Joshua Bertram’s review published on Letterboxd:
It is interesting the extent to which the technical construction of Ang Lee's Life of Pi mirrors its thematic construction on the nature of belief. The film was largely shot on a boat with a single actor in front of a green screen, but for it to work we need to believe that it is a boy lost on the ocean with a tiger. That tiger, Richard Parker, is cobbled together through digital creation and live animal performance, and is utterly and completely believable. The way the animators have brought him to life not just in his physical detail -- they have not merely animated his fur, but animated it wet in some scenes -- but in the humane touches they bring to him as a character.

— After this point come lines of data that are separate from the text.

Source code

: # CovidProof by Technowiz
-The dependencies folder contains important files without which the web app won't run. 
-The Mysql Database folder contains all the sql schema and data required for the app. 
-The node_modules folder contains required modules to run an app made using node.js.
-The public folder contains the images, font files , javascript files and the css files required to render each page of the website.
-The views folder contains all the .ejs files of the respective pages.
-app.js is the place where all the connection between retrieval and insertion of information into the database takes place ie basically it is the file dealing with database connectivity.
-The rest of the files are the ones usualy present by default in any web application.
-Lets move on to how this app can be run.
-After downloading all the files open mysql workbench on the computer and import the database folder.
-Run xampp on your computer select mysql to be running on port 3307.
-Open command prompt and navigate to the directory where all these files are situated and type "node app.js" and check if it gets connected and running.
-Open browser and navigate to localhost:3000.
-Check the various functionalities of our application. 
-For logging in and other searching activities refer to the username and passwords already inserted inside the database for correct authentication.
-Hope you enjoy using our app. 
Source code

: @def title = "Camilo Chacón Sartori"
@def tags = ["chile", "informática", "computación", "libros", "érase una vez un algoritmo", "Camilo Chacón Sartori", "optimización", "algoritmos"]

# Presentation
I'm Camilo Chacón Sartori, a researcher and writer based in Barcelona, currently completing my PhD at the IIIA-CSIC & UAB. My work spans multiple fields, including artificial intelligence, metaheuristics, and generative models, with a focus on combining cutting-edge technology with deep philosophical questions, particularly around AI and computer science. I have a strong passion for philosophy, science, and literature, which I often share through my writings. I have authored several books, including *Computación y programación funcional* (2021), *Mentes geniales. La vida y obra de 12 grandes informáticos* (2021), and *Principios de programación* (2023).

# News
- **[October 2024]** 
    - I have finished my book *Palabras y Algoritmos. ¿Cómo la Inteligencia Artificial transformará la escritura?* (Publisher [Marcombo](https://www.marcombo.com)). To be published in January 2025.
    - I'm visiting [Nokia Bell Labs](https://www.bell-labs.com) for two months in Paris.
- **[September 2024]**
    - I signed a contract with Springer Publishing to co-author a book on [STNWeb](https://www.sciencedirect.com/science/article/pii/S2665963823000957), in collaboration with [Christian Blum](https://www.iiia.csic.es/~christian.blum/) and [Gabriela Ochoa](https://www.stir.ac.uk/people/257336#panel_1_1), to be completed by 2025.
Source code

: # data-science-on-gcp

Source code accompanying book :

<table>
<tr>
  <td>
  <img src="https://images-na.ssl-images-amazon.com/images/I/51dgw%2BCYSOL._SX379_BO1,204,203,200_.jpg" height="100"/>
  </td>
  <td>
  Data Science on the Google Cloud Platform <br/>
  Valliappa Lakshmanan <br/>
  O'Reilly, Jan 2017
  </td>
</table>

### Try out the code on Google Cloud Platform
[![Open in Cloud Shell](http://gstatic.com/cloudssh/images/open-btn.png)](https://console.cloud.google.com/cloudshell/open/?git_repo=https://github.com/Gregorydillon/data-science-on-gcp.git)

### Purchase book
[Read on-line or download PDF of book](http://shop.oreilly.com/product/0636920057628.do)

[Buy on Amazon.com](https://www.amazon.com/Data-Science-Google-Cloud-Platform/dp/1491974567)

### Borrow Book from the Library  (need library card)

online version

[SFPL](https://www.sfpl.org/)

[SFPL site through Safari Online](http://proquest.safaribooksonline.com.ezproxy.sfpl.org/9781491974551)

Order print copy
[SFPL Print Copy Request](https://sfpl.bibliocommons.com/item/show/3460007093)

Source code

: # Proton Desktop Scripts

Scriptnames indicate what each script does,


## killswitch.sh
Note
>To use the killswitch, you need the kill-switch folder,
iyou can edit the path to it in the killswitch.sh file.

Eyes are notoriously the dead zone of computer animation, but the shots that focus in on the tiger's face and ask us whether there is a soul there need to have enough humanity for that question to matter: and they do. The title character is played both by Suraj Sharma -- wonderful in his acting debut -- and Irrfan Khan in the narrative's bookend sequences, both of whom are perfectly cast, Sharma, as the young Pi, who has to sell all of the digitally-created scenes on the boat, and Khan, who, as the adult Pi, must convey living with all the experiences of his shipwreck ordeal. Lee uses the central performance as an anchor to all of the digital pageantry, a world of magical realism and visual splendor that keeps us motivated to see Pi's story to the end.
And it is that story that comprises the central thematic conceit of the film, as Pi is telling of his experiences long after the fact. At one point a character claims that Pi's story will "make you believe in God." It is a bold claim for a film to make, and I am not convinced that is even the claim the film -- based on Yann Martel's "unfilmable" 2001 novel of the same name -- is making. Rather, this is a story exploring the nature of belief itself, and the importance of storytelling to making sense of life. To quote the author Thomas King, "there are no truths, only stories." This is a powerful, provocative film, and one of the best of the year.